Chapter 7 Difference-in-differences

General setup

While sharing that the treatment effect will refer to the causal effect of a binary (0-1) variable on an outcome variable of scientific or policy interest difference-in-differences (DD) designs rely on a different assumption:

  • Even where one might not be prepared to make the assumption that the treatment and control groups are the same in every respect apart from the treatment, it could be reasonable to make the assumption that in the absence of treatment the unobserved differences between treatment and control groups are the same over the period of analysis.

Where this is reasonable, one could use pre-treatment data on treatment and control groups to estimate the “normal” difference between treatment and control groups and then compare this to the difference after the receipt of treatment.
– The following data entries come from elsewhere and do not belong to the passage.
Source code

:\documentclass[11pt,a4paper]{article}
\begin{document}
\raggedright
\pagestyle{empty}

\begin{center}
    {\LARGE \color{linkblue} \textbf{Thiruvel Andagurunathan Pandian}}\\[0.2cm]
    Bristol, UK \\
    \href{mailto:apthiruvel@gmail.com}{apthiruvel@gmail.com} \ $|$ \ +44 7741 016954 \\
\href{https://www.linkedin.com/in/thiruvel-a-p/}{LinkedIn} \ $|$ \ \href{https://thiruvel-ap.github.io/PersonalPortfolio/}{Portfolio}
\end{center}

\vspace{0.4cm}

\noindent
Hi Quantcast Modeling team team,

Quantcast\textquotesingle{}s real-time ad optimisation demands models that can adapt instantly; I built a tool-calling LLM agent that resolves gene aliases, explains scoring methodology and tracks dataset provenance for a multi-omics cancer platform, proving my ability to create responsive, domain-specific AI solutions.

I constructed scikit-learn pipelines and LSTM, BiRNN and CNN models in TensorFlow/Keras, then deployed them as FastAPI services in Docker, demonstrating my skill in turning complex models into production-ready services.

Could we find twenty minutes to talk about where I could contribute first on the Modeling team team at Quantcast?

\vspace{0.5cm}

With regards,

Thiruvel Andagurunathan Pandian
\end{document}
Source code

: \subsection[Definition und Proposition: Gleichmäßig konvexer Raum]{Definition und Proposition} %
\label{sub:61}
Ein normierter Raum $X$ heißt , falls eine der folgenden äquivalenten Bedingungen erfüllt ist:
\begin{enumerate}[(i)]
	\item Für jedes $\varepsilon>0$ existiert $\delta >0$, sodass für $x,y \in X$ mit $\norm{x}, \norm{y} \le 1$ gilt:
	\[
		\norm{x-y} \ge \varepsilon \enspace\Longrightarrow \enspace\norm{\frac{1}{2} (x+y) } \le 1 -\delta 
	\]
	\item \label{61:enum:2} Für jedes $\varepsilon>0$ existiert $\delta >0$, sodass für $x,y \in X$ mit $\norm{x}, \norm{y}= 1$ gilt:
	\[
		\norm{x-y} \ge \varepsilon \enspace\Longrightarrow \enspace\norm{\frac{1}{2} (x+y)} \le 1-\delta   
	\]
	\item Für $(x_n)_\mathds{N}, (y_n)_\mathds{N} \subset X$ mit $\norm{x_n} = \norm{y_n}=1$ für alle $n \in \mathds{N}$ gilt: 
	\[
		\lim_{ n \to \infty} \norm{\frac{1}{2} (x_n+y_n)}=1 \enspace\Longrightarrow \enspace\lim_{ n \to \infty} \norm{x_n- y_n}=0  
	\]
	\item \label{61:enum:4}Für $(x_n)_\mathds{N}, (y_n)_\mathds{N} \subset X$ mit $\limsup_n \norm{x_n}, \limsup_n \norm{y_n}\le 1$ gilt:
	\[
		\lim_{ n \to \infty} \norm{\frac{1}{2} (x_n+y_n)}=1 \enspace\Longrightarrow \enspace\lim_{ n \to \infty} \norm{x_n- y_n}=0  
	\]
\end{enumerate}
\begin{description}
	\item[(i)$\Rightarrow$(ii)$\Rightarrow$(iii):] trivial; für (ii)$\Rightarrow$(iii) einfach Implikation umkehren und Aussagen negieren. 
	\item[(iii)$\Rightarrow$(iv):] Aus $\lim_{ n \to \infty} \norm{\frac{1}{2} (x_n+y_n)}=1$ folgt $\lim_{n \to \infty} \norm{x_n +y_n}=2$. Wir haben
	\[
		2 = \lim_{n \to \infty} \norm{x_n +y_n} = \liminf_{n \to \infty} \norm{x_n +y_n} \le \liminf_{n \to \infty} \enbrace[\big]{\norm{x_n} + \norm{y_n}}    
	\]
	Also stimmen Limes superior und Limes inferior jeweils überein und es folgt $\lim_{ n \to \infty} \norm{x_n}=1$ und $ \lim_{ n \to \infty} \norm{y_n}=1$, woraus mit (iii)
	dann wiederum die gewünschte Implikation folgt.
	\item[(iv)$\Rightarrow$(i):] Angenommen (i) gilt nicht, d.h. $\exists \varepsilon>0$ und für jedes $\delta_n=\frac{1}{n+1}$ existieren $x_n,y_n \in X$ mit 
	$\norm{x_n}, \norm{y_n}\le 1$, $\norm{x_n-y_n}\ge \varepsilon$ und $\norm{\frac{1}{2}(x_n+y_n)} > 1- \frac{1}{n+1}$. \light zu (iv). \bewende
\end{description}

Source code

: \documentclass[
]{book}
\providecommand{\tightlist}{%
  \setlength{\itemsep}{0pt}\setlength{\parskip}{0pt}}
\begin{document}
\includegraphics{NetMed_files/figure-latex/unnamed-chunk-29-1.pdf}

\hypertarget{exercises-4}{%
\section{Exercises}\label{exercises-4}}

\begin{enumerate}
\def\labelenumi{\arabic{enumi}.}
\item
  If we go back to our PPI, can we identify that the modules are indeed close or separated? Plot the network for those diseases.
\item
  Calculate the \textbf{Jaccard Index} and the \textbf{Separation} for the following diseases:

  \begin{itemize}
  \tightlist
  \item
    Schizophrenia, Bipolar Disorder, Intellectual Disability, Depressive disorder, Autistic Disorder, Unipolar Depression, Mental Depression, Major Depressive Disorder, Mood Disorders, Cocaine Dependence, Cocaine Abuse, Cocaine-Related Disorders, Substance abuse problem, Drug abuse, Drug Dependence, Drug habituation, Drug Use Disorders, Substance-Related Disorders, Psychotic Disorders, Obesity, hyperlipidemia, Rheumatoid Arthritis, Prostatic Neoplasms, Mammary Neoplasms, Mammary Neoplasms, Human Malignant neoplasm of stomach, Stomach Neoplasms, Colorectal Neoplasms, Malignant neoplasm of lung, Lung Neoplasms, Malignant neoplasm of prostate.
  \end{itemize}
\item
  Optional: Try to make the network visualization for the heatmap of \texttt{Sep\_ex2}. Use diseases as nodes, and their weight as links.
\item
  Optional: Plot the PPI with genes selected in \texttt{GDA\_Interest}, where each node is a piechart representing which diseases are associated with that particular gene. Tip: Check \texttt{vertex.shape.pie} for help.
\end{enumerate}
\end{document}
Consider using only data from the post-treatment period, measuring the “treatment effect” as the distance \(y_{A1}−y_{B1}\). This estimate is based on the assumption that the only reason for observing a difference in outcome between treatment and control group is the receipt of treatment. (Again, in an experimental setting this may well be successfully defended.)
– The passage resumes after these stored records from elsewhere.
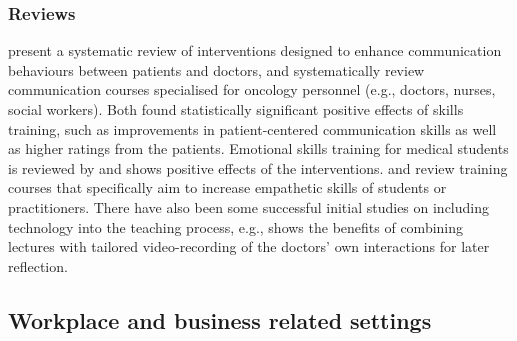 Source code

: \documentclass[prodmode,acmtochi]{acmsmall}
\newcommand{\todo}[1]{\textrm{\textrm{\textcolor{LightBlue}{[[#1]]}}}}
\newcommand{\GeraldineFIX}[1]{}
\begin{document}
\GeraldineFIX{ G: say what technology how used in a sentence???}
\GeraldineFIX{ G: this doesn't seem to be empathy but about self awareness/regulation?  ... P: Is this a bit better? 
I'm drawing on the reviews and the concerns they use in this space -- in my reading it is also around objectification of the patient etc... where regulation is obviously important, but also as a part of being able to emphasise in these cases without burn-out etc. .. I think it might be too complex to go into details here (especially given what a tangled mess empathy as a concept is :)}

\subsubsection*{Reviews}  present a systematic review of interventions designed to enhance communication behaviours between patients and doctors, and  systematically review communication courses specialised for oncology personnel (e.g., doctors, nurses, social workers). Both  found statistically significant positive effects of skills training, such as improvements in patient-centered communication skills as well as higher ratings from the patients. Emotional skills training for medical students is reviewed by \cite{Satterfield2007} and shows positive effects of the interventions.  and  review training courses that specifically aim to increase empathetic skills of students or practitioners. There have also been some successful initial studies
on including technology into the teaching process, e.g., 
shows the benefits of combining lectures with tailored video-recording of
the doctors' own interactions for later reflection.


\subsection{Workplace and business related settings}
\end{document}
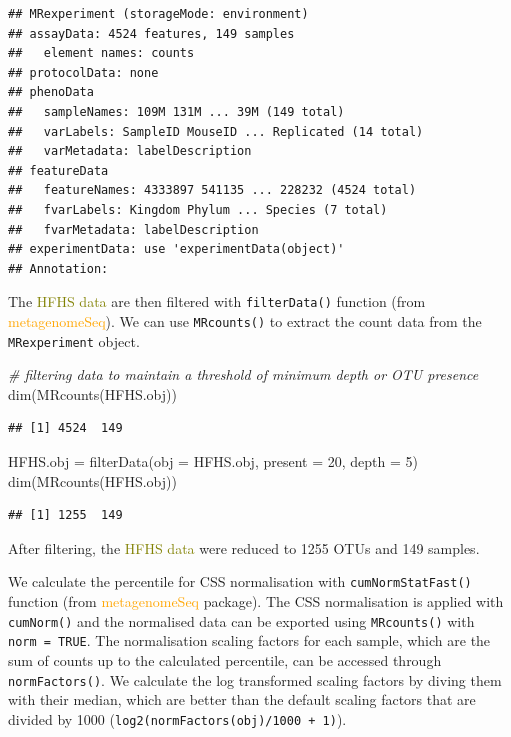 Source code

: \documentclass[
]{book}
\newenvironment{Shaded}{\begin{snugshade}}{\end{snugshade}}
\newcommand{\AttributeTok}[1]{\textcolor[rgb]{0.77,0.63,0.00}{#1}}
\newcommand{\CommentTok}[1]{\textcolor[rgb]{0.56,0.35,0.01}{\textit{#1}}}
\newcommand{\DecValTok}[1]{\textcolor[rgb]{0.00,0.00,0.81}{#1}}
\newcommand{\FunctionTok}[1]{\textcolor[rgb]{0.00,0.00,0.00}{#1}}
\newcommand{\NormalTok}[1]{#1}
\newcommand{\OtherTok}[1]{\textcolor[rgb]{0.56,0.35,0.01}{#1}}
\begin{document}
\begin{verbatim}
## MRexperiment (storageMode: environment)
## assayData: 4524 features, 149 samples 
##   element names: counts 
## protocolData: none
## phenoData
##   sampleNames: 109M 131M ... 39M (149 total)
##   varLabels: SampleID MouseID ... Replicated (14 total)
##   varMetadata: labelDescription
## featureData
##   featureNames: 4333897 541135 ... 228232 (4524 total)
##   fvarLabels: Kingdom Phylum ... Species (7 total)
##   fvarMetadata: labelDescription
## experimentData: use 'experimentData(object)'
## Annotation:
\end{verbatim}

The \textcolor{olive}{HFHS data} are then filtered with \texttt{filterData()} function (from \textcolor{orange}{metagenomeSeq}). We can use \texttt{MRcounts()} to extract the count data from the \texttt{MRexperiment} object.

\begin{Shaded}
\begin{Highlighting}[]
\CommentTok{\# filtering data to maintain a threshold of minimum depth or OTU presence}
\FunctionTok{dim}\NormalTok{(}\FunctionTok{MRcounts}\NormalTok{(HFHS.obj))}
\end{Highlighting}
\end{Shaded}

\begin{verbatim}
## [1] 4524  149
\end{verbatim}

\begin{Shaded}
\begin{Highlighting}[]
\NormalTok{HFHS.obj }\OtherTok{=} \FunctionTok{filterData}\NormalTok{(}\AttributeTok{obj =}\NormalTok{ HFHS.obj, }\AttributeTok{present =} \DecValTok{20}\NormalTok{, }\AttributeTok{depth =} \DecValTok{5}\NormalTok{)}
\FunctionTok{dim}\NormalTok{(}\FunctionTok{MRcounts}\NormalTok{(HFHS.obj))}
\end{Highlighting}
\end{Shaded}

\begin{verbatim}
## [1] 1255  149
\end{verbatim}

After filtering, the \textcolor{olive}{HFHS data} were reduced to 1255 OTUs and 149 samples.

We calculate the percentile for CSS normalisation with \texttt{cumNormStatFast()} function (from \textcolor{orange}{metagenomeSeq} package). The CSS normalisation is applied with \texttt{cumNorm()} and the normalised data can be exported using \texttt{MRcounts()} with \texttt{norm\ =\ TRUE}. The normalisation scaling factors for each sample, which are the sum of counts up to the calculated percentile, can be accessed through \texttt{normFactors()}. We calculate the log transformed scaling factors by diving them with their median, which are better than the default scaling factors that are divided by 1000 (\texttt{log2(normFactors(obj)/1000\ +\ 1)}).
\end{document}
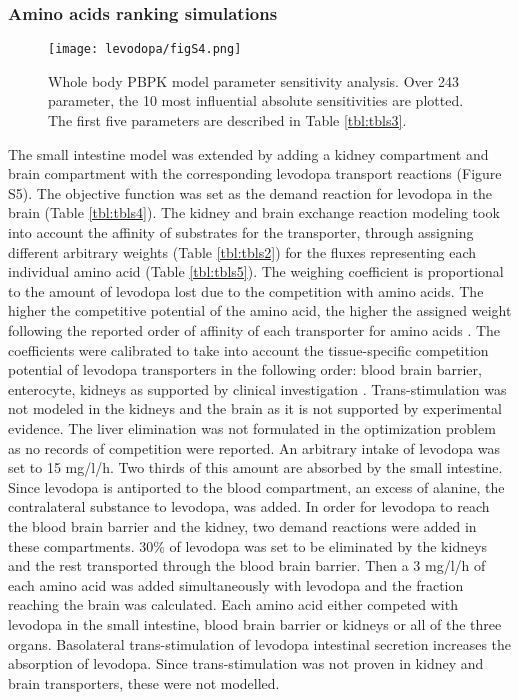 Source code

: \subsubsection{Amino acids ranking simulations} \label{levo:sp5}
\begin{figure}[!htp]
\centering
	\texttt{[image: levodopa/figS4.png]}%
	\caption[Whole body PBPK model parameter sensitivity analysis.]{Whole body PBPK model parameter sensitivity analysis. Over 243 parameter, the 10 most influential absolute sensitivities are plotted. The first five parameters are described in Table \ref{tbl:tbls3}.}
	\label{fig:s4levo}
\end{figure}
The small intestine model was extended by adding a kidney compartment and brain compartment with the corresponding levodopa transport reactions (Figure S5). The objective function was set as the demand reaction for levodopa in the brain (Table \ref{tbl:tbls4}). The kidney and brain exchange reaction modeling took into account the affinity of substrates for the transporter, through assigning different arbitrary weights (Table \ref{tbl:tbls2}) for the fluxes representing each individual amino acid (Table \ref{tbl:tbls5}). The weighing coefficient is proportional to the amount of levodopa lost due to the competition with amino acids. The higher the competitive potential of the amino acid, the higher the assigned weight following the reported order of affinity of each transporter for amino acids \cite{verrey2000glycoprotein}. The coefficients were calibrated to take into account the tissue-specific competition potential of levodopa transporters in the following order: blood brain barrier, enterocyte, kidneys as supported by clinical investigation \cite{robertson1991influence,nutt1984off}. Trans-stimulation was not modeled in the kidneys and the brain as it is not supported by experimental evidence. The liver elimination was not formulated in the optimization problem as no records of competition were reported. 
An arbitrary intake of levodopa was set to 15 mg/l/h. Two thirds of this amount are absorbed by the small intestine. Since levodopa is antiported to the blood compartment, an excess of alanine, the contralateral substance to levodopa, was added. In order for levodopa to reach the blood brain barrier and the kidney, two demand reactions were added in these compartments. 30\% of levodopa was set to be eliminated by the kidneys and the rest transported through the blood brain barrier. Then a 3 mg/l/h of each amino acid was added simultaneously with levodopa and the fraction reaching the brain was calculated. Each amino acid either competed with levodopa in the small intestine, blood brain barrier or kidneys or all of the three organs. Basolateral trans-stimulation of levodopa intestinal secretion increases the absorption of levodopa. Since trans-stimulation was not proven in kidney and brain transporters, these were not modelled.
In contrast, the DD estimator uses the “normal” difference between the treatment and control groups (i.e., the distance \(y_{A0} − y_{B0}\)) to facilitate the estimation of the treatment effect \((y_{A1}−y_{B1}) - (y_{A0}−y_{B0})\).

Note that the validity of this is based on the assumption that the “trend” in \(y\) is the same in both treatment and control groups throughout the period of analysis. If, for example, the trend was greater in the treatment group, the DD would attribute to treatment what is mere trending difference.

  • With only two observations on \(t\), we can’t test this identifying assumption of the same trend in the absence of treatment.
  • With more than two observations (of both treatment and control groups) one can (i.e., must) test whether pre-treatment trends differ between treatment and control groups. At the same time… this is not a test of the identifying assumption. (Hence… an assumption.)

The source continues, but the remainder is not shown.